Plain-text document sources
== Segment start ==
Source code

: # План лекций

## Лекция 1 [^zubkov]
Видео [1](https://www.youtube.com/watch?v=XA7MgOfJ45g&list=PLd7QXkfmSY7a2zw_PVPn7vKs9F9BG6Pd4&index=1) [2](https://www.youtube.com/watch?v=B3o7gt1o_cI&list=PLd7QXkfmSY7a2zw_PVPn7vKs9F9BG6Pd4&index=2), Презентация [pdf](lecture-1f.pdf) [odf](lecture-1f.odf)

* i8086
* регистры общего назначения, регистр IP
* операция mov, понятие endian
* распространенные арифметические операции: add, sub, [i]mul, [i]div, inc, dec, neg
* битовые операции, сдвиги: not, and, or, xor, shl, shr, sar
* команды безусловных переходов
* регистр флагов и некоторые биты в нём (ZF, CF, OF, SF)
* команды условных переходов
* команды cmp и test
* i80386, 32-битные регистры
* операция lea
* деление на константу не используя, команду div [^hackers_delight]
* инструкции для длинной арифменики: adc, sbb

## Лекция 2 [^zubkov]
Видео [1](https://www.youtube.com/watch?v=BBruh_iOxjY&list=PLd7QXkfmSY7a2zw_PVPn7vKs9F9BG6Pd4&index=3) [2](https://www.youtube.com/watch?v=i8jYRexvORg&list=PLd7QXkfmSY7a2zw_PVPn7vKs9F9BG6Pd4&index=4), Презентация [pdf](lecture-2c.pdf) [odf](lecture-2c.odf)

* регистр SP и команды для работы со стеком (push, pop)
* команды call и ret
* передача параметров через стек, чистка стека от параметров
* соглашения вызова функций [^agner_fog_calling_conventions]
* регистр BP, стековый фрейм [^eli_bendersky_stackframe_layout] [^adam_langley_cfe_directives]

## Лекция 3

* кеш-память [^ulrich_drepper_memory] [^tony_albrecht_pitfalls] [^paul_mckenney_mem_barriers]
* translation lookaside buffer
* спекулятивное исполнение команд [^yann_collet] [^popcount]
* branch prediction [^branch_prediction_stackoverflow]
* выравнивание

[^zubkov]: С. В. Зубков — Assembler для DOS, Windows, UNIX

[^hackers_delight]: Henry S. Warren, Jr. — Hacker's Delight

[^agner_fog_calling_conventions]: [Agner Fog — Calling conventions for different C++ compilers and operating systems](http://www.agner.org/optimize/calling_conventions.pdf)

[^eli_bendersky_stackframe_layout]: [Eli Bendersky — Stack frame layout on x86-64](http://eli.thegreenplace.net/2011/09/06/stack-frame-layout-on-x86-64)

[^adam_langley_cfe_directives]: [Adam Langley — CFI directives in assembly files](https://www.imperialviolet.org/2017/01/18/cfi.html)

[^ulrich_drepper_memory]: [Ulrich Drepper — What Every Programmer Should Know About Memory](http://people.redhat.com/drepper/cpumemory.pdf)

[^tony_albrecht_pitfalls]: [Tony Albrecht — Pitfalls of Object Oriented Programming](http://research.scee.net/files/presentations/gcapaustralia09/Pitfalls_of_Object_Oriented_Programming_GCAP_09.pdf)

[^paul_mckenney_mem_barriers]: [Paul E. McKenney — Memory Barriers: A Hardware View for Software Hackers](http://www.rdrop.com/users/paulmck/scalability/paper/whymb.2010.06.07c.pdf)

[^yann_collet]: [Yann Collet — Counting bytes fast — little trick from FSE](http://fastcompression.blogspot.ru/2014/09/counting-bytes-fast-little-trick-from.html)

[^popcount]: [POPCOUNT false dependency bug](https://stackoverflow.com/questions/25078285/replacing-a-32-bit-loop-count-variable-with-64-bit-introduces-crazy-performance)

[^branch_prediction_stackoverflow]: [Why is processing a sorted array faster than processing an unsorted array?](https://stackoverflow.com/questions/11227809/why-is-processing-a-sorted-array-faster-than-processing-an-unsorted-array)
== Segment end ==
== Segment start ==
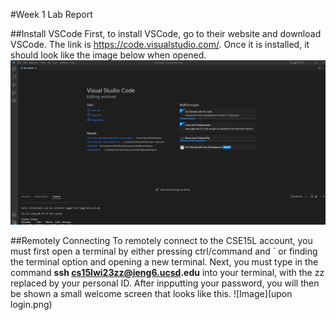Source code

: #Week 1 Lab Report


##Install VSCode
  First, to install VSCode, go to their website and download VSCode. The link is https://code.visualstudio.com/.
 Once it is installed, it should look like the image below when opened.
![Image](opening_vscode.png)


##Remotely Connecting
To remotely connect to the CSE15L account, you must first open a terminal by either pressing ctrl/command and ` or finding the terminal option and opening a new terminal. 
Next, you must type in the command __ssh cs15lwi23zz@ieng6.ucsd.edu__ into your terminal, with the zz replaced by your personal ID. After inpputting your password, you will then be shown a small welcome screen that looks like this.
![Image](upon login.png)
== Segment end ==
| ACTION ITEM |
What you return must be an exact retyping of the lines above starting at the line with "команды условных переходов" and ending at the line with "кеш-память [^ulrich_drepper_memory] [^tony_albrecht_pitfalls]", and nothing besides.

| PROBLEM SOLUTION |
* команды условных переходов
* команды cmp и test
* i80386, 32-битные регистры
* операция lea
* деление на константу не используя, команду div [^hackers_delight]
* инструкции для длинной арифменики: adc, sbb

## Лекция 2 [^zubkov]
Видео [1](https://www.youtube.com/watch?v=BBruh_iOxjY&list=PLd7QXkfmSY7a2zw_PVPn7vKs9F9BG6Pd4&index=3) [2](https://www.youtube.com/watch?v=i8jYRexvORg&list=PLd7QXkfmSY7a2zw_PVPn7vKs9F9BG6Pd4&index=4), Презентация [pdf](lecture-2c.pdf) [odf](lecture-2c.odf)

* регистр SP и команды для работы со стеком (push, pop)
* команды call и ret
* передача параметров через стек, чистка стека от параметров
* соглашения вызова функций [^agner_fog_calling_conventions]
* регистр BP, стековый фрейм [^eli_bendersky_stackframe_layout] [^adam_langley_cfe_directives]

## Лекция 3

* кеш-память [^ulrich_drepper_memory] [^tony_albrecht_pitfalls] [^paul_mckenney_mem_barriers]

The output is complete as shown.